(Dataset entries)
▼
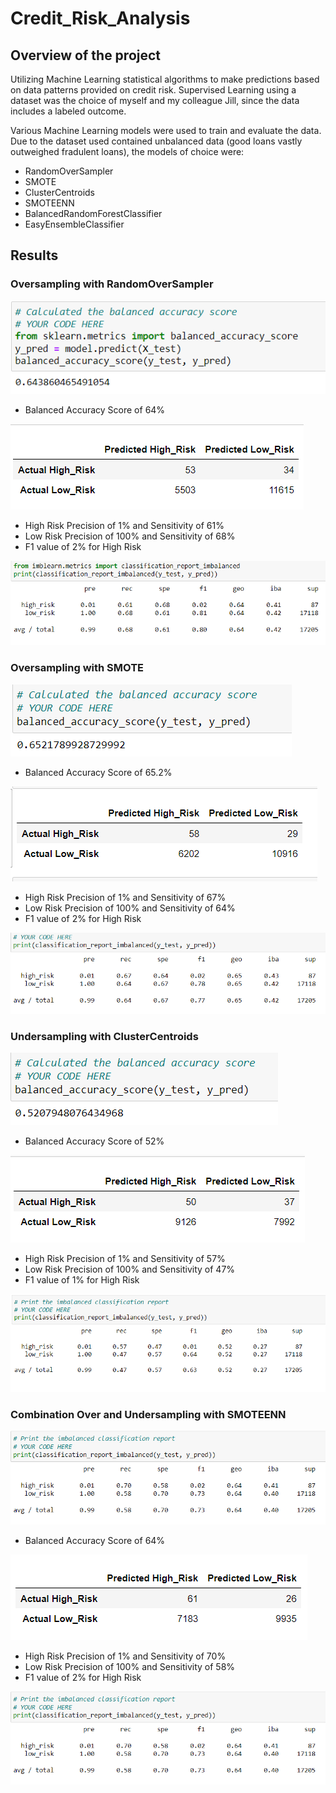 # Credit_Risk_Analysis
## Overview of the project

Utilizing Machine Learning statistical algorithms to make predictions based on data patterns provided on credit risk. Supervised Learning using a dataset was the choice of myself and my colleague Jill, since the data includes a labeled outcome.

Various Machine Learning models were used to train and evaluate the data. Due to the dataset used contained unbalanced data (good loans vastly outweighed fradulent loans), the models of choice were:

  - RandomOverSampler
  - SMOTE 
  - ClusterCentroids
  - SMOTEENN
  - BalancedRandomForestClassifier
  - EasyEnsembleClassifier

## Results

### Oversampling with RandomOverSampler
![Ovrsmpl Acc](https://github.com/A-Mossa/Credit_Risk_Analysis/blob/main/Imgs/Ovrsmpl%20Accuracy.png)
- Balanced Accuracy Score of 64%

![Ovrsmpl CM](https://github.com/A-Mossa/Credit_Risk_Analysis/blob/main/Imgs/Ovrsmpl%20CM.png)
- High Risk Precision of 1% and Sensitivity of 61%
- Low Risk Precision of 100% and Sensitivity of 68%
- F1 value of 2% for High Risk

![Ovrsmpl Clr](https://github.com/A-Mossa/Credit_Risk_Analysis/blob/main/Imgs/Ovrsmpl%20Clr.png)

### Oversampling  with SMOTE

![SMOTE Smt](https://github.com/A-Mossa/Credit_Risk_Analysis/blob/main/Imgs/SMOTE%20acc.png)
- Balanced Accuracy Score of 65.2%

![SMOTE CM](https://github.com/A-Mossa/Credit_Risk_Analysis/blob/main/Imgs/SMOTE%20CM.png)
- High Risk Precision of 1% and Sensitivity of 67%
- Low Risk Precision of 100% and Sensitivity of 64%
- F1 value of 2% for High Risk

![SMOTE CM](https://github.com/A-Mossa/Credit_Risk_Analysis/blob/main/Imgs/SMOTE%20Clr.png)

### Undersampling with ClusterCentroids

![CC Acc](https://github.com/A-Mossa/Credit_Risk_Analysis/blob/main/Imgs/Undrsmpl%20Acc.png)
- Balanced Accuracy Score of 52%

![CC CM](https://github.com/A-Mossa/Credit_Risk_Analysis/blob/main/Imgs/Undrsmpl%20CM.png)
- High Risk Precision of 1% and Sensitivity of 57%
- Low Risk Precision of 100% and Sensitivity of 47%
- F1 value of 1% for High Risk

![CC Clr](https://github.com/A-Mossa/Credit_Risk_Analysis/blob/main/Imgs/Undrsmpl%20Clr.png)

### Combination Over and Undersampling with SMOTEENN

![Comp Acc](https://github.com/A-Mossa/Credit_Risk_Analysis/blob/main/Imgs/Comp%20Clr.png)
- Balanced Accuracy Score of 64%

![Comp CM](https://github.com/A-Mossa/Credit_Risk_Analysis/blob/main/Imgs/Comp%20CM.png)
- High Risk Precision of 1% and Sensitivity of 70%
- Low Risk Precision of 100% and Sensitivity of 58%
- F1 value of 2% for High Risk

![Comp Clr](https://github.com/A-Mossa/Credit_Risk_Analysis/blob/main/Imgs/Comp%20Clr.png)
▲
▼
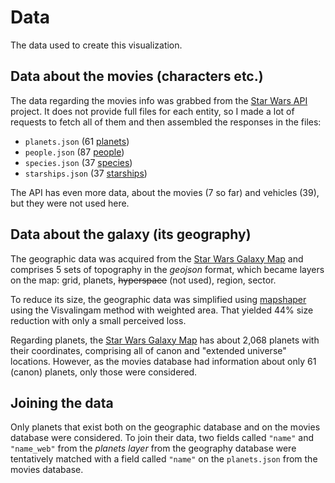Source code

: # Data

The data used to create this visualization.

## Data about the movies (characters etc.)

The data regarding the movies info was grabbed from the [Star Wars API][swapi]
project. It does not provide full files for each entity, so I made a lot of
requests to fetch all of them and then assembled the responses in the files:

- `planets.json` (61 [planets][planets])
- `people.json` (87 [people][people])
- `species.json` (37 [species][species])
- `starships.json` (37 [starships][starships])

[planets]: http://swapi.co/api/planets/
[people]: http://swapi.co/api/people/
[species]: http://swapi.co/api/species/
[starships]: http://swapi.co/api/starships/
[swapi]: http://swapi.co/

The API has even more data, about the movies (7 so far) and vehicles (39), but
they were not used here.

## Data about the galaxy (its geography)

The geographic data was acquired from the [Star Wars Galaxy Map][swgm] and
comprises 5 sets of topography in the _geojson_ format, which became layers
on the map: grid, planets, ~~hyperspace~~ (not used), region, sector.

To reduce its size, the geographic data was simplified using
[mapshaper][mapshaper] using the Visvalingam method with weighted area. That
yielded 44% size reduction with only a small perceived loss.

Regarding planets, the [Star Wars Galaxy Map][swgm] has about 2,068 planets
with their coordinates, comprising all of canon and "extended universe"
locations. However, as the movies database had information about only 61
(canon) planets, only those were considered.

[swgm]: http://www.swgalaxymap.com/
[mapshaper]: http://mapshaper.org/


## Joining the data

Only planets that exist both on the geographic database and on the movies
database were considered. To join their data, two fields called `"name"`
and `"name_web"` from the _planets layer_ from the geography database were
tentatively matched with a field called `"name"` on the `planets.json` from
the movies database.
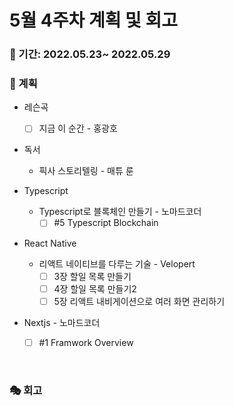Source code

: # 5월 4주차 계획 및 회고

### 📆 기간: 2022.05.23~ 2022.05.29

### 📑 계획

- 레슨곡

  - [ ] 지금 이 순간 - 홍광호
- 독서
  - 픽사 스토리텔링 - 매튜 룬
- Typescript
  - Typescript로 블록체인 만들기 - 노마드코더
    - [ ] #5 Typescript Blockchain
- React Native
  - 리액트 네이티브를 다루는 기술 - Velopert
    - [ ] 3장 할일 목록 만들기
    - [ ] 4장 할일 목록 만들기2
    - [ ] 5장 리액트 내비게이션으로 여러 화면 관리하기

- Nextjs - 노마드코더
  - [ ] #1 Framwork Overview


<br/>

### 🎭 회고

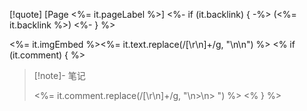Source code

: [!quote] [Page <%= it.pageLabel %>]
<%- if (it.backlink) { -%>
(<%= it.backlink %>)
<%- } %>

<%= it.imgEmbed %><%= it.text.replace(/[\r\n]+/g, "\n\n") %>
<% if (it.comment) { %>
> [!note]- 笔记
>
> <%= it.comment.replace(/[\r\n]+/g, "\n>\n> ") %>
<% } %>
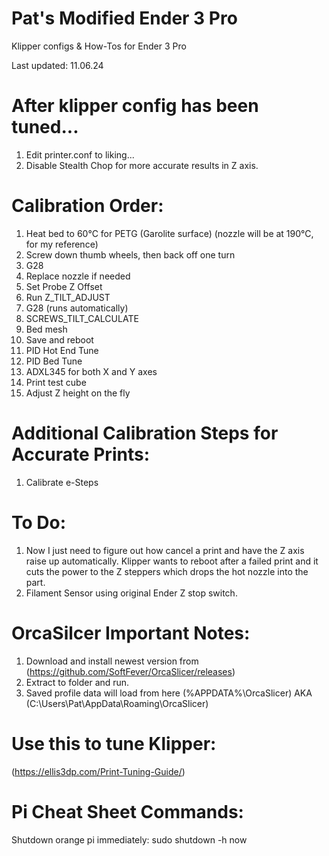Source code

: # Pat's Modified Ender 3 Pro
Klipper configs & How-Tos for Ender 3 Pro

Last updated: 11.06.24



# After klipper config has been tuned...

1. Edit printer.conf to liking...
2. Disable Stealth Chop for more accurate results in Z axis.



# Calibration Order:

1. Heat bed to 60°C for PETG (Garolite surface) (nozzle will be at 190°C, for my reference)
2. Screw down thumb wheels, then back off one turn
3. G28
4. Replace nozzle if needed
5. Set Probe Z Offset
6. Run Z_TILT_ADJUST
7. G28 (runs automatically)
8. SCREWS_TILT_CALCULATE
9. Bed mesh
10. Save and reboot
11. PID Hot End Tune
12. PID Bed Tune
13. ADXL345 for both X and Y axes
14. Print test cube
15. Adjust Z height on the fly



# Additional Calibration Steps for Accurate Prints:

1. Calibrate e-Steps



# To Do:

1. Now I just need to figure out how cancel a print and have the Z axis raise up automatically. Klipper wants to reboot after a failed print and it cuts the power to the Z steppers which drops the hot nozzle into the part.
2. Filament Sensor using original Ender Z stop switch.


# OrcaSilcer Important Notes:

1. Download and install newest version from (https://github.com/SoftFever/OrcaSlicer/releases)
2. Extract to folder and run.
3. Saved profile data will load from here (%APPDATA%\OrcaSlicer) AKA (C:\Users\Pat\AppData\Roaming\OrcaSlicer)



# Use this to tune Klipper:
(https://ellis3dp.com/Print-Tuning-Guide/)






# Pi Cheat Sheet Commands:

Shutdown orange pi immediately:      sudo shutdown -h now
▲
▼
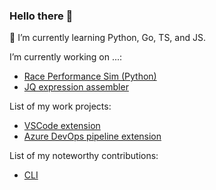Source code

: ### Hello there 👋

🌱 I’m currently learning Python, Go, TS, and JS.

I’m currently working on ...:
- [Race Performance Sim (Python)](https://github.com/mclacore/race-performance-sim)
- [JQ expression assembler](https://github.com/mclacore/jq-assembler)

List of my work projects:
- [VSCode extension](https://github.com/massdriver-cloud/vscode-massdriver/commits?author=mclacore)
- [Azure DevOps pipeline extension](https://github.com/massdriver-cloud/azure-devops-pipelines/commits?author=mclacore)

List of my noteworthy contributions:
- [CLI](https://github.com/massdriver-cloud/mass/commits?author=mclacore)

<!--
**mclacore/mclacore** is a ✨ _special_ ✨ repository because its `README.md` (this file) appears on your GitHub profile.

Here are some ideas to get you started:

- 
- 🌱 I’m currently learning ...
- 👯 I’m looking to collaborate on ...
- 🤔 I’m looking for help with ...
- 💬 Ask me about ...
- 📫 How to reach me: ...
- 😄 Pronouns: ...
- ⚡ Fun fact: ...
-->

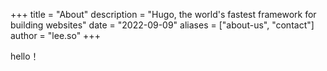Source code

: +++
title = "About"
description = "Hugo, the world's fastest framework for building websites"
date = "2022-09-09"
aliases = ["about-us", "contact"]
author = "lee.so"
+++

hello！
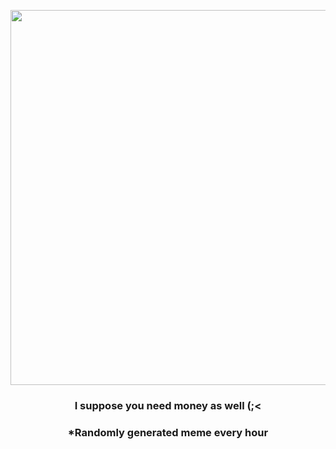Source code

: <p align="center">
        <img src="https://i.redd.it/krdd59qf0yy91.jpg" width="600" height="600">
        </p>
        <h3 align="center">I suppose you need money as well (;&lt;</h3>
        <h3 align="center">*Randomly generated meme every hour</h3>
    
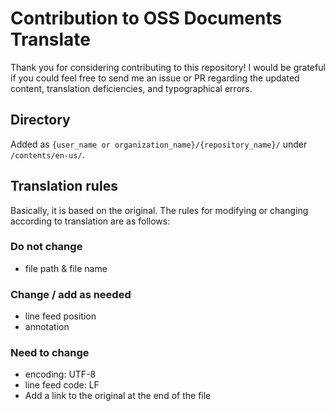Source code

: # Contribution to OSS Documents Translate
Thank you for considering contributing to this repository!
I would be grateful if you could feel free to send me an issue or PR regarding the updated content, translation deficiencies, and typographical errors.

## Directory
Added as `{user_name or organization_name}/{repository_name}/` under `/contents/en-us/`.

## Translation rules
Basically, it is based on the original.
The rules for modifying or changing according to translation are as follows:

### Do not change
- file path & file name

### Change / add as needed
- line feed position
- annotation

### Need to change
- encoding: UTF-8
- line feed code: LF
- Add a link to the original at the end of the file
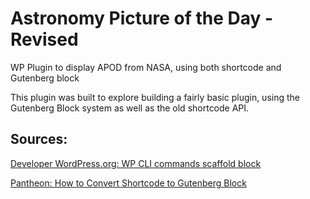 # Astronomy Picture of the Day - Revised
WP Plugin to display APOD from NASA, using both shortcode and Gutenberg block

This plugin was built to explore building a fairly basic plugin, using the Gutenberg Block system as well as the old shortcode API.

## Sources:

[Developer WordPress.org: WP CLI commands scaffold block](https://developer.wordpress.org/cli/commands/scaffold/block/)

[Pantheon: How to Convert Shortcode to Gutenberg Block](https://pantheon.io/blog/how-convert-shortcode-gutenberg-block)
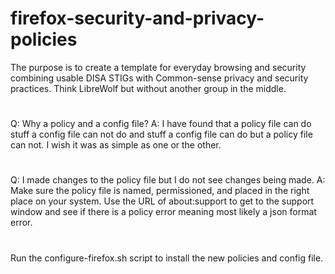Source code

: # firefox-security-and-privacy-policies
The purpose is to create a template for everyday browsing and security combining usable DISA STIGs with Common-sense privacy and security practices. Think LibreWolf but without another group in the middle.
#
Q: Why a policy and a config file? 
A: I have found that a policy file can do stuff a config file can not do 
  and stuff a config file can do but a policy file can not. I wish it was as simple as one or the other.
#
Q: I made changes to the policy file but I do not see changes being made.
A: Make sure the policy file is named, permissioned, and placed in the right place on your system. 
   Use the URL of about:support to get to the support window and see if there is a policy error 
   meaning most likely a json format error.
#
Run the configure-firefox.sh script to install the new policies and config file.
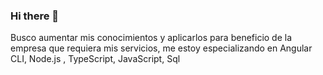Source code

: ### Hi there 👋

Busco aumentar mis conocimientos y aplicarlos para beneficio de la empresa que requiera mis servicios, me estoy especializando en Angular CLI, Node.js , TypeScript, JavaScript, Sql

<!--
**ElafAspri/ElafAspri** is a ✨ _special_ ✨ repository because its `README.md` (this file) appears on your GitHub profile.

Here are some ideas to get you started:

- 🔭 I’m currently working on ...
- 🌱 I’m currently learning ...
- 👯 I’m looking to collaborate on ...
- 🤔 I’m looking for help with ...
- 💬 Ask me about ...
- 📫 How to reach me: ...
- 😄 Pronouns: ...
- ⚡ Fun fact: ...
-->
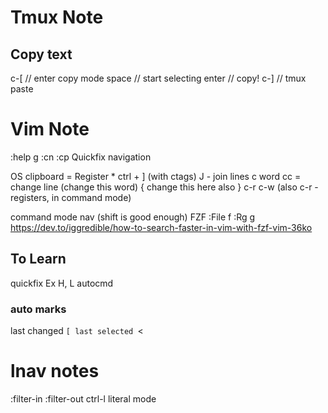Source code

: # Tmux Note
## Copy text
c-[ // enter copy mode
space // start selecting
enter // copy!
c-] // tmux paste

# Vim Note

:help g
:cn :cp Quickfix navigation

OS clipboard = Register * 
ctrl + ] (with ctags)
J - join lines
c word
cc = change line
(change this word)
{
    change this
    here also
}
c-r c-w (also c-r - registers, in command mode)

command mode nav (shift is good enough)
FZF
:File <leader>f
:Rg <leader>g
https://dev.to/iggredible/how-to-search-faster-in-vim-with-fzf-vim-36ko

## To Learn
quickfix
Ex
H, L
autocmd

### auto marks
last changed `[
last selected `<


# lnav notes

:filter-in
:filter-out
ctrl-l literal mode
▲
Taking the lines above, repeat exactly those from the line that contains "9. Bed mesh" through the line that contains "1. Download and", and both of those lines as well. Include nothing else.

RESULT:
9. Bed mesh
10. Save and reboot
11. PID Hot End Tune
12. PID Bed Tune
13. ADXL345 for both X and Y axes
14. Print test cube
15. Adjust Z height on the fly



# Additional Calibration Steps for Accurate Prints:

1. Calibrate e-Steps



# To Do:

1. Now I just need to figure out how cancel a print and have the Z axis raise up automatically. Klipper wants to reboot after a failed print and it cuts the power to the Z steppers which drops the hot nozzle into the part.
2. Filament Sensor using original Ender Z stop switch.


# OrcaSilcer Important Notes:

1. Download and install newest version from (https://github.com/SoftFever/OrcaSlicer/releases)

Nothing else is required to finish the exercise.